─── GIVEN RECORDS

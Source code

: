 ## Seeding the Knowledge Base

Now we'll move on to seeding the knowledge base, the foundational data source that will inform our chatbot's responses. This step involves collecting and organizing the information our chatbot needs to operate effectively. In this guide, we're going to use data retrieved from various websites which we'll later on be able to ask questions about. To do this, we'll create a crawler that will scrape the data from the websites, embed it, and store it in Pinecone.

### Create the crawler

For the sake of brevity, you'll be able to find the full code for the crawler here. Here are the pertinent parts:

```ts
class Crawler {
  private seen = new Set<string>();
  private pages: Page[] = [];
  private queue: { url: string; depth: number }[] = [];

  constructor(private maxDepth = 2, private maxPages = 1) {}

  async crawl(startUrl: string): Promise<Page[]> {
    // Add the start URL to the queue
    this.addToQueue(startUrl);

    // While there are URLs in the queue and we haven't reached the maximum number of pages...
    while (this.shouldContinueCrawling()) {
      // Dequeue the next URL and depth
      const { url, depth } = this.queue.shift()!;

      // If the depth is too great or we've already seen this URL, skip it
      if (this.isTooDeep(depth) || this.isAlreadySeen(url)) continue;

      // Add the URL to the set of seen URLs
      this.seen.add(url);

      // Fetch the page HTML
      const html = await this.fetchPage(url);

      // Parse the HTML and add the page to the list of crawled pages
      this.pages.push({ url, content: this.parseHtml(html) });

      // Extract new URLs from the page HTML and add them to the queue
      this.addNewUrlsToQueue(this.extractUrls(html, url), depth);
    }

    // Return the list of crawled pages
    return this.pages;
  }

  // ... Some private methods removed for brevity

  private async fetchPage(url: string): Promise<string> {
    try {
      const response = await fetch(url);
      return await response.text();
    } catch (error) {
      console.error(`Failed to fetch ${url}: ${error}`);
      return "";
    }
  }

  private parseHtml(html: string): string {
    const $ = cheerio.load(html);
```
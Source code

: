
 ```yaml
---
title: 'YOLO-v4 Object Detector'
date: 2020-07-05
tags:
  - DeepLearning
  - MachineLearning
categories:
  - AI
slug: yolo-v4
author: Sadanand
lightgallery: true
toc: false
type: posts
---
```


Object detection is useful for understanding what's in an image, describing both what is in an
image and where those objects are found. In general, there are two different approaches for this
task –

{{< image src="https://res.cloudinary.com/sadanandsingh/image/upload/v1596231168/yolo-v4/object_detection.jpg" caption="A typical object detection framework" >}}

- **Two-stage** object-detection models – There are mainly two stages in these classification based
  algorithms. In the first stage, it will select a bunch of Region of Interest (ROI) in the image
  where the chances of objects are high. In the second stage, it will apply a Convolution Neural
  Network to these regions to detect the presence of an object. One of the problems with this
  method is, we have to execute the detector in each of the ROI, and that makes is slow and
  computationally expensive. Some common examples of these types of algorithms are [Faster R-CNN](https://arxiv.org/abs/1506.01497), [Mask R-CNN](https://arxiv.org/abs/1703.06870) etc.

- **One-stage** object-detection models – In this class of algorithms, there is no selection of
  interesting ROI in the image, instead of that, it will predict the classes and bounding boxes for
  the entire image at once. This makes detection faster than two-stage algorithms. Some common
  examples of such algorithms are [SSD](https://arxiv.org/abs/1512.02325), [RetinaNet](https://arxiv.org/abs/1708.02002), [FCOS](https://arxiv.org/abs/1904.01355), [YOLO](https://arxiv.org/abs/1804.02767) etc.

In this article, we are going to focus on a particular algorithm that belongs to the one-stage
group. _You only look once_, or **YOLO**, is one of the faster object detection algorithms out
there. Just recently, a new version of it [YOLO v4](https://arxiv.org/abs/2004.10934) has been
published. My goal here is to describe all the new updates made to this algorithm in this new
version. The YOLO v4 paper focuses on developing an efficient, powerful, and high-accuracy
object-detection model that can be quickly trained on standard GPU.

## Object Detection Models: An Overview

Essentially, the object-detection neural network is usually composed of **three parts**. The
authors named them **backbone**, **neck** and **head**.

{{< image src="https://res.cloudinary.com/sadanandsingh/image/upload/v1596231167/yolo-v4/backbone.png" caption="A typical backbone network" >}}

──────

YOUR TASK. Among the records above, find each line holding "common" and list it.

SOLUTION FOR THIS TASK.
  computationally expensive. Some common examples of these types of algorithms are [Faster R-CNN](https://arxiv.org/abs/1506.01497), [Mask R-CNN](https://arxiv.org/abs/1703.06870) etc.
  the entire image at once. This makes detection faster than two-stage algorithms. Some common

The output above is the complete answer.